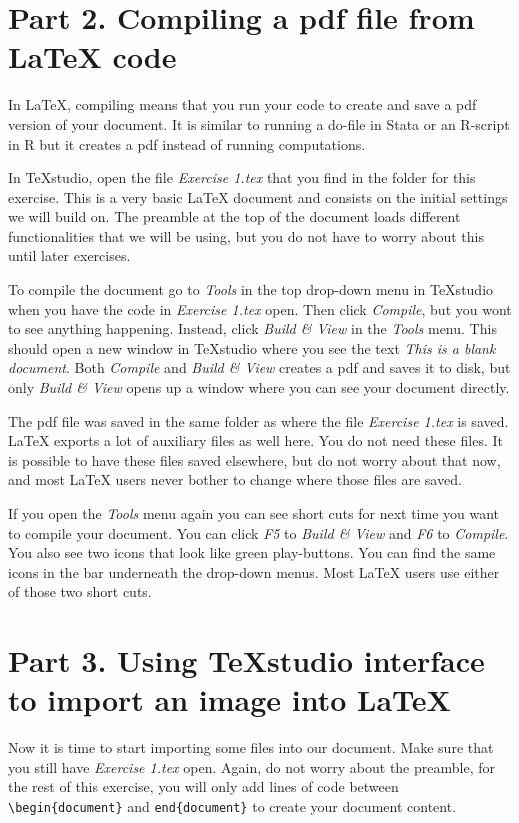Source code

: \documentclass[12pts]{report}
\begin{document}
\section*{Part 2. Compiling a pdf file from  {\LaTeX} code}
In {\LaTeX}, compiling means that you run your code to create and save a pdf version of your document. It is similar to running a do-file in Stata or an R-script in R but it creates a pdf instead of running computations. 

In TeXstudio, open the file \emph{Exercise 1.tex} that you find in the folder for this exercise. This is a very basic {\LaTeX} document and consists on the initial settings we will build on. The preamble at the top of the document loads different functionalities that we will be using, but you do not have to worry about this until later exercises.

To compile the document go to \emph{Tools} in the top drop-down menu in TeXstudio when you have the code in \emph{Exercise 1.tex} open. Then click \emph{Compile}, but you wont to see anything happening. Instead, click \emph{Build \& View} in the \emph{Tools} menu. This should open a new window in TeXstudio where you see the text \emph{This is a blank document}. Both \emph{Compile} and \emph{Build \& View} creates a pdf and saves it to disk, but only \emph{Build \& View} opens up a window where you can see your document directly. 

The pdf file was saved in the same folder as where the file \emph{Exercise 1.tex} is saved. {\LaTeX} exports a lot of auxiliary files as well here. You do not need these files. It is possible to have these files saved elsewhere, but do not worry about that now, and most {\LaTeX} users never bother to change where those files are saved.

If you open the \emph{Tools} menu again you can see short cuts for next time you want to compile your document. You can click \emph{F5} to \emph{Build \& View} and \emph{F6} to \emph{Compile}. You also see two icons that look like green play-buttons. You can find the same icons in the bar underneath the drop-down menus. Most {\LaTeX} users use either of those two short cuts.

\section*{Part 3. Using TeXstudio interface to import an image into \LaTeX}
Now it is time to start importing some files into our document. Make sure that you still have \emph{Exercise 1.tex} open. Again, do not worry about the preamble, for the rest of this exercise, you will only add lines of code between \verb|\begin{document}| and \verb|end{document}| to create your document content.
\end{document}
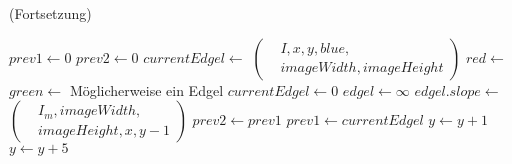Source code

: \begin{algorithm}[!ht]
\caption{ (Fortsetzung)}
\label{alg:findedgelshirzer-2}
	\begin{algorithmic}[1]
			\State $\mathit{prev1} \gets 0$
			\State $\mathit{prev2} \gets 0$
				\State $\mathit{currentEdgel} \gets$ 
				$\left(
				\begin{aligned}
					& I,x,y,\mathit{blue},\\
					& \mathit{imageWidth},\mathit{imageHeight}
				\end{aligned}\right)$
				\label{alg:findedgelshirzer-2-color-start}
				\State $\mathit{red} \gets$ 
				\State $\mathit{green} \gets$ 
				\label{alg:findedgelshirzer-2-color-end}
					\State Möglicherweise ein Edgel
				\Else
					\State $\mathit{currentEdgel} \gets 0$
				\EndIf
				\State $\mathit{edgel} \gets \infty$
				\State {}
				\State $\mathit{edgel.slope} \gets$ 
					$\left(
					\begin{aligned}
						& I_m, \mathit{imageWidth},\\
						& \mathit{imageHeight}, x,y - 1
					\end{aligned}\right)$
				\State {}
				\EndIf
				\State $\mathit{prev2} \gets \mathit{prev1}$
				\State $\mathit{prev1} \gets \mathit{currentEdgel}$
				\State $y \gets y + 1$
			\EndFor
			\State $y \gets y + 5$
		\EndFor
	\end{algorithmic}
\end{algorithm}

[Goal of the exercise]:
Copy the lines above exactly. Start with the line containing "2. Compiling a", end with the line containing "In TeXstudio, open", and include both.

[Solution to the exercise]:
\section*{Part 2. Compiling a pdf file from  {\LaTeX} code}
In {\LaTeX}, compiling means that you run your code to create and save a pdf version of your document. It is similar to running a do-file in Stata or an R-script in R but it creates a pdf instead of running computations. 

In TeXstudio, open the file \emph{Exercise 1.tex} that you find in the folder for this exercise. This is a very basic {\LaTeX} document and consists on the initial settings we will build on. The preamble at the top of the document loads different functionalities that we will be using, but you do not have to worry about this until later exercises.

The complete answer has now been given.